Stored data

= = = = =

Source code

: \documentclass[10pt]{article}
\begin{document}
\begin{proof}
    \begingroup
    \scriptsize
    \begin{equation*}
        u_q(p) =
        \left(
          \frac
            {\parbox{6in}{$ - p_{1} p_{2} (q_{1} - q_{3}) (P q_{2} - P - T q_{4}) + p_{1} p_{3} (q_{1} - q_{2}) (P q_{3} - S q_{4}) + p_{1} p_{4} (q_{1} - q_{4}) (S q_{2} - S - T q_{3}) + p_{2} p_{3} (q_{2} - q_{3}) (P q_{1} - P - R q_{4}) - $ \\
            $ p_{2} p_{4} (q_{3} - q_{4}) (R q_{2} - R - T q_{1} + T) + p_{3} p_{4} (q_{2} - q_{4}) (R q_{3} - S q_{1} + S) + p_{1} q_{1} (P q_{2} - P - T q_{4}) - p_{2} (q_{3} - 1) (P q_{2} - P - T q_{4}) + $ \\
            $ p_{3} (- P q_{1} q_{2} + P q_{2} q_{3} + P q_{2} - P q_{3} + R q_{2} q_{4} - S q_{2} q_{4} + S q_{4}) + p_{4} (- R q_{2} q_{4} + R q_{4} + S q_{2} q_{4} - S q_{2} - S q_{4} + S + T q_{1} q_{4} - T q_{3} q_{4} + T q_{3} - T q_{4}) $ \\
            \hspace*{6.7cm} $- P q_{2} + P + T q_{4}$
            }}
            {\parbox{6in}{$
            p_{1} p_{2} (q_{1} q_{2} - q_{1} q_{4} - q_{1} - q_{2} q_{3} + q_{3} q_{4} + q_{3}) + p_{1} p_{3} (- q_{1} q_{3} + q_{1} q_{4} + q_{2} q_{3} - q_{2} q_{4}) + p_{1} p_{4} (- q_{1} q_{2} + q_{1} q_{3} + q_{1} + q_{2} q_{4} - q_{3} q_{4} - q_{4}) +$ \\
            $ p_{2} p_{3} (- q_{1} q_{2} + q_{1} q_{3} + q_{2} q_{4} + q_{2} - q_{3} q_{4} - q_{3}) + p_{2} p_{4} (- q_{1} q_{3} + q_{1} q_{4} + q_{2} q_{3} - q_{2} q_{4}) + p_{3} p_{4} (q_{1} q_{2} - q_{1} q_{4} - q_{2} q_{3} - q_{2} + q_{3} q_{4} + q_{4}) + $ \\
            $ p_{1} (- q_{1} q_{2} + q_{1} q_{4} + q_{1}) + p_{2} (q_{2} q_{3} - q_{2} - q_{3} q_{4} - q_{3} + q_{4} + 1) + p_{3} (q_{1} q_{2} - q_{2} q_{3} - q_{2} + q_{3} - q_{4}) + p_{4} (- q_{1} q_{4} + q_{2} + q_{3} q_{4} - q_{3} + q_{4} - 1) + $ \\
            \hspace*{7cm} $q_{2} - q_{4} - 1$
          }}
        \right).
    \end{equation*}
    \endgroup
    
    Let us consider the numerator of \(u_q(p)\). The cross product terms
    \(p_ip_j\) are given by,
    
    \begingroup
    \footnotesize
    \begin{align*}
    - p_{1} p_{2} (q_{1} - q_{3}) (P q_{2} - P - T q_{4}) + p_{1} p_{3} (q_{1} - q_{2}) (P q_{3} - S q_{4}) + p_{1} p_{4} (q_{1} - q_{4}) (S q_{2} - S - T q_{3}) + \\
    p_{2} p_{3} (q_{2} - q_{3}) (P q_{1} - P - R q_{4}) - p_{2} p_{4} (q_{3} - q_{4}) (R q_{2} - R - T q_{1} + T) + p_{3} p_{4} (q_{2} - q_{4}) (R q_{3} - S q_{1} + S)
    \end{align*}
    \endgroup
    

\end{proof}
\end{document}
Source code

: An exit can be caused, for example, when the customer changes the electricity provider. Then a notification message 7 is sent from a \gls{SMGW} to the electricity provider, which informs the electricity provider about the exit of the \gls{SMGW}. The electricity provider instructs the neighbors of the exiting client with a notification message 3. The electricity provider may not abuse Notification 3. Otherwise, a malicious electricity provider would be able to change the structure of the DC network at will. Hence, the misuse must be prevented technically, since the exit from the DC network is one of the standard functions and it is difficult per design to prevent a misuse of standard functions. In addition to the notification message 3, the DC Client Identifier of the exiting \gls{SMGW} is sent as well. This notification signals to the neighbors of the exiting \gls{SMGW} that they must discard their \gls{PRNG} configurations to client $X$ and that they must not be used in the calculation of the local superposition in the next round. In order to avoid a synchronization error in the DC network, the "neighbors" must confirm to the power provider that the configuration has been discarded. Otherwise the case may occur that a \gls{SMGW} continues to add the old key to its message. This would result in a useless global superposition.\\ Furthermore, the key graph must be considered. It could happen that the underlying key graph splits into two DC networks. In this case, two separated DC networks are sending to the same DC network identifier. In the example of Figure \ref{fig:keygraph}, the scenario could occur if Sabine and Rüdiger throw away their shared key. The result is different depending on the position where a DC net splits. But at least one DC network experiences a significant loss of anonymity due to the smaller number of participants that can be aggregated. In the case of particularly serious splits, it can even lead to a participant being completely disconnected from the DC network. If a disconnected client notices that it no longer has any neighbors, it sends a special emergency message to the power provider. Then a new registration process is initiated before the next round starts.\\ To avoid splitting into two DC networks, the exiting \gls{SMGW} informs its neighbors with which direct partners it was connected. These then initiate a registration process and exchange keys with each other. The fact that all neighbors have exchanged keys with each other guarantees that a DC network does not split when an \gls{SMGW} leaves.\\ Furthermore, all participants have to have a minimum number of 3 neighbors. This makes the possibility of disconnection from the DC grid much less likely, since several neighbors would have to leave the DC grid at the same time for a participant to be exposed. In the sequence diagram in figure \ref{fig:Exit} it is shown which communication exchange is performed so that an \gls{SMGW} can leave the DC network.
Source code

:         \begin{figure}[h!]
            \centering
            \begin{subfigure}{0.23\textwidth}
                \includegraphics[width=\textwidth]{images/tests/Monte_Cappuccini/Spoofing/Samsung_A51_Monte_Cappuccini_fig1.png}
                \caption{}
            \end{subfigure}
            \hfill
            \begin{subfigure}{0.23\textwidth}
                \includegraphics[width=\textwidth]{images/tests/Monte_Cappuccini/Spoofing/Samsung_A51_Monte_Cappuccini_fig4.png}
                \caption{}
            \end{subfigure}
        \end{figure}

= = = = =

◆ What the task asks ◆
Would you write out each entry precisely as it is given?

◆ Solution ◆
Source code

: \documentclass[10pt]{article}
\begin{document}
\begin{proof}
    \begingroup
    \scriptsize
    \begin{equation*}
        u_q(p) =
        \left(
          \frac
            {\parbox{6in}{$ - p_{1} p_{2} (q_{1} - q_{3}) (P q_{2} - P - T q_{4}) + p_{1} p_{3} (q_{1} - q_{2}) (P q_{3} - S q_{4}) + p_{1} p_{4} (q_{1} - q_{4}) (S q_{2} - S - T q_{3}) + p_{2} p_{3} (q_{2} - q_{3}) (P q_{1} - P - R q_{4}) - $ \\
            $ p_{2} p_{4} (q_{3} - q_{4}) (R q_{2} - R - T q_{1} + T) + p_{3} p_{4} (q_{2} - q_{4}) (R q_{3} - S q_{1} + S) + p_{1} q_{1} (P q_{2} - P - T q_{4}) - p_{2} (q_{3} - 1) (P q_{2} - P - T q_{4}) + $ \\
            $ p_{3} (- P q_{1} q_{2} + P q_{2} q_{3} + P q_{2} - P q_{3} + R q_{2} q_{4} - S q_{2} q_{4} + S q_{4}) + p_{4} (- R q_{2} q_{4} + R q_{4} + S q_{2} q_{4} - S q_{2} - S q_{4} + S + T q_{1} q_{4} - T q_{3} q_{4} + T q_{3} - T q_{4}) $ \\
            \hspace*{6.7cm} $- P q_{2} + P + T q_{4}$
            }}
            {\parbox{6in}{$
            p_{1} p_{2} (q_{1} q_{2} - q_{1} q_{4} - q_{1} - q_{2} q_{3} + q_{3} q_{4} + q_{3}) + p_{1} p_{3} (- q_{1} q_{3} + q_{1} q_{4} + q_{2} q_{3} - q_{2} q_{4}) + p_{1} p_{4} (- q_{1} q_{2} + q_{1} q_{3} + q_{1} + q_{2} q_{4} - q_{3} q_{4} - q_{4}) +$ \\
            $ p_{2} p_{3} (- q_{1} q_{2} + q_{1} q_{3} + q_{2} q_{4} + q_{2} - q_{3} q_{4} - q_{3}) + p_{2} p_{4} (- q_{1} q_{3} + q_{1} q_{4} + q_{2} q_{3} - q_{2} q_{4}) + p_{3} p_{4} (q_{1} q_{2} - q_{1} q_{4} - q_{2} q_{3} - q_{2} + q_{3} q_{4} + q_{4}) + $ \\
            $ p_{1} (- q_{1} q_{2} + q_{1} q_{4} + q_{1}) + p_{2} (q_{2} q_{3} - q_{2} - q_{3} q_{4} - q_{3} + q_{4} + 1) + p_{3} (q_{1} q_{2} - q_{2} q_{3} - q_{2} + q_{3} - q_{4}) + p_{4} (- q_{1} q_{4} + q_{2} + q_{3} q_{4} - q_{3} + q_{4} - 1) + $ \\
            \hspace*{7cm} $q_{2} - q_{4} - 1$
          }}
        \right).
    \end{equation*}
    \endgroup
    
    Let us consider the numerator of \(u_q(p)\). The cross product terms
    \(p_ip_j\) are given by,
    
    \begingroup
    \footnotesize
    \begin{align*}
    - p_{1} p_{2} (q_{1} - q_{3}) (P q_{2} - P - T q_{4}) + p_{1} p_{3} (q_{1} - q_{2}) (P q_{3} - S q_{4}) + p_{1} p_{4} (q_{1} - q_{4}) (S q_{2} - S - T q_{3}) + \\
    p_{2} p_{3} (q_{2} - q_{3}) (P q_{1} - P - R q_{4}) - p_{2} p_{4} (q_{3} - q_{4}) (R q_{2} - R - T q_{1} + T) + p_{3} p_{4} (q_{2} - q_{4}) (R q_{3} - S q_{1} + S)
    \end{align*}
    \endgroup
    

\end{proof}
\end{document}
Source code

: An exit can be caused, for example, when the customer changes the electricity provider. Then a notification message 7 is sent from a \gls{SMGW} to the electricity provider, which informs the electricity provider about the exit of the \gls{SMGW}. The electricity provider instructs the neighbors of the exiting client with a notification message 3. The electricity provider may not abuse Notification 3. Otherwise, a malicious electricity provider would be able to change the structure of the DC network at will. Hence, the misuse must be prevented technically, since the exit from the DC network is one of the standard functions and it is difficult per design to prevent a misuse of standard functions. In addition to the notification message 3, the DC Client Identifier of the exiting \gls{SMGW} is sent as well. This notification signals to the neighbors of the exiting \gls{SMGW} that they must discard their \gls{PRNG} configurations to client $X$ and that they must not be used in the calculation of the local superposition in the next round. In order to avoid a synchronization error in the DC network, the "neighbors" must confirm to the power provider that the configuration has been discarded. Otherwise the case may occur that a \gls{SMGW} continues to add the old key to its message. This would result in a useless global superposition.\\ Furthermore, the key graph must be considered. It could happen that the underlying key graph splits into two DC networks. In this case, two separated DC networks are sending to the same DC network identifier. In the example of Figure \ref{fig:keygraph}, the scenario could occur if Sabine and Rüdiger throw away their shared key. The result is different depending on the position where a DC net splits. But at least one DC network experiences a significant loss of anonymity due to the smaller number of participants that can be aggregated. In the case of particularly serious splits, it can even lead to a participant being completely disconnected from the DC network. If a disconnected client notices that it no longer has any neighbors, it sends a special emergency message to the power provider. Then a new registration process is initiated before the next round starts.\\ To avoid splitting into two DC networks, the exiting \gls{SMGW} informs its neighbors with which direct partners it was connected. These then initiate a registration process and exchange keys with each other. The fact that all neighbors have exchanged keys with each other guarantees that a DC network does not split when an \gls{SMGW} leaves.\\ Furthermore, all participants have to have a minimum number of 3 neighbors. This makes the possibility of disconnection from the DC grid much less likely, since several neighbors would have to leave the DC grid at the same time for a participant to be exposed. In the sequence diagram in figure \ref{fig:Exit} it is shown which communication exchange is performed so that an \gls{SMGW} can leave the DC network.
Source code

:         \begin{figure}[h!]
            \centering
            \begin{subfigure}{0.23\textwidth}
                \includegraphics[width=\textwidth]{images/tests/Monte_Cappuccini/Spoofing/Samsung_A51_Monte_Cappuccini_fig1.png}
                \caption{}
            \end{subfigure}
            \hfill
            \begin{subfigure}{0.23\textwidth}
                \includegraphics[width=\textwidth]{images/tests/Monte_Cappuccini/Spoofing/Samsung_A51_Monte_Cappuccini_fig4.png}
                \caption{}
            \end{subfigure}
        \end{figure}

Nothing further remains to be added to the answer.